__WORK TO COMPLETE__
Please write out the records exactly.

__PROVIDED DATA__
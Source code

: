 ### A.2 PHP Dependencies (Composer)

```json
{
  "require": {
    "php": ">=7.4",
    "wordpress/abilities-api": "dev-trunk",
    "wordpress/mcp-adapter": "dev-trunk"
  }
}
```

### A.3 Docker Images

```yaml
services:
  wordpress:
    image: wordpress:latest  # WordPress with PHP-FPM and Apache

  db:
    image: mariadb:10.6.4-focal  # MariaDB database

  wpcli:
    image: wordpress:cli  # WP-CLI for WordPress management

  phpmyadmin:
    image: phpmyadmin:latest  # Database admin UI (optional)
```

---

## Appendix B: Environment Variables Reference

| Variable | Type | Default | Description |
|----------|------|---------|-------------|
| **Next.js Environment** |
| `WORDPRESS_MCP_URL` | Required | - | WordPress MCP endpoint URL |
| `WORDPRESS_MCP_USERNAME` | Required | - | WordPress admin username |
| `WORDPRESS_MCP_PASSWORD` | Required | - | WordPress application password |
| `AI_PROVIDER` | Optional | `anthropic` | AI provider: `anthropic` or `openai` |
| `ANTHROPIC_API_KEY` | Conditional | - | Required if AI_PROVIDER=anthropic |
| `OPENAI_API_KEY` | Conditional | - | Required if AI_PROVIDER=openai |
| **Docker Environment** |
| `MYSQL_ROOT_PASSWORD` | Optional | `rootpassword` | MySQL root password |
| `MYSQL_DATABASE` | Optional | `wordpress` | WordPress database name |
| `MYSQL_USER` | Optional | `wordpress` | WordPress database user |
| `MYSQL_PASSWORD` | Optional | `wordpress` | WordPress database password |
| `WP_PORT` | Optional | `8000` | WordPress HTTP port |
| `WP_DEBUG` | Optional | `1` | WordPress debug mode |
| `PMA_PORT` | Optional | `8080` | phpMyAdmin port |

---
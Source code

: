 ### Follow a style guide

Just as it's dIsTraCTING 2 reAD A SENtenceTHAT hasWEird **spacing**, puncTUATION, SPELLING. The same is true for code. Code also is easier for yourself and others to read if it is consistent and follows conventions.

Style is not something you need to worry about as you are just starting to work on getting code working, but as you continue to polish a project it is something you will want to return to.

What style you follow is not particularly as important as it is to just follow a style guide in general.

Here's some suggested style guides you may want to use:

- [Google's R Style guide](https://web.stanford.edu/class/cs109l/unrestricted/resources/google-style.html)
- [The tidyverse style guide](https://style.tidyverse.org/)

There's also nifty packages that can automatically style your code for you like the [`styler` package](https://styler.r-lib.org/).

__EXERCISE RESPONSE__
Source code

: ### A.2 PHP Dependencies (Composer)

```json
{
  "require": {
    "php": ">=7.4",
    "wordpress/abilities-api": "dev-trunk",
    "wordpress/mcp-adapter": "dev-trunk"
  }
}
```

### A.3 Docker Images

```yaml
services:
  wordpress:
    image: wordpress:latest  # WordPress with PHP-FPM and Apache

  db:
    image: mariadb:10.6.4-focal  # MariaDB database

  wpcli:
    image: wordpress:cli  # WP-CLI for WordPress management

  phpmyadmin:
    image: phpmyadmin:latest  # Database admin UI (optional)
```

---

## Appendix B: Environment Variables Reference

| Variable | Type | Default | Description |
|----------|------|---------|-------------|
| **Next.js Environment** |
| `WORDPRESS_MCP_URL` | Required | - | WordPress MCP endpoint URL |
| `WORDPRESS_MCP_USERNAME` | Required | - | WordPress admin username |
| `WORDPRESS_MCP_PASSWORD` | Required | - | WordPress application password |
| `AI_PROVIDER` | Optional | `anthropic` | AI provider: `anthropic` or `openai` |
| `ANTHROPIC_API_KEY` | Conditional | - | Required if AI_PROVIDER=anthropic |
| `OPENAI_API_KEY` | Conditional | - | Required if AI_PROVIDER=openai |
| **Docker Environment** |
| `MYSQL_ROOT_PASSWORD` | Optional | `rootpassword` | MySQL root password |
| `MYSQL_DATABASE` | Optional | `wordpress` | WordPress database name |
| `MYSQL_USER` | Optional | `wordpress` | WordPress database user |
| `MYSQL_PASSWORD` | Optional | `wordpress` | WordPress database password |
| `WP_PORT` | Optional | `8000` | WordPress HTTP port |
| `WP_DEBUG` | Optional | `1` | WordPress debug mode |
| `PMA_PORT` | Optional | `8080` | phpMyAdmin port |

---
Source code

: ### Follow a style guide

Just as it's dIsTraCTING 2 reAD A SENtenceTHAT hasWEird **spacing**, puncTUATION, SPELLING. The same is true for code. Code also is easier for yourself and others to read if it is consistent and follows conventions.

Style is not something you need to worry about as you are just starting to work on getting code working, but as you continue to polish a project it is something you will want to return to.

What style you follow is not particularly as important as it is to just follow a style guide in general.

Here's some suggested style guides you may want to use:

- [Google's R Style guide](https://web.stanford.edu/class/cs109l/unrestricted/resources/google-style.html)
- [The tidyverse style guide](https://style.tidyverse.org/)

There's also nifty packages that can automatically style your code for you like the [`styler` package](https://styler.r-lib.org/).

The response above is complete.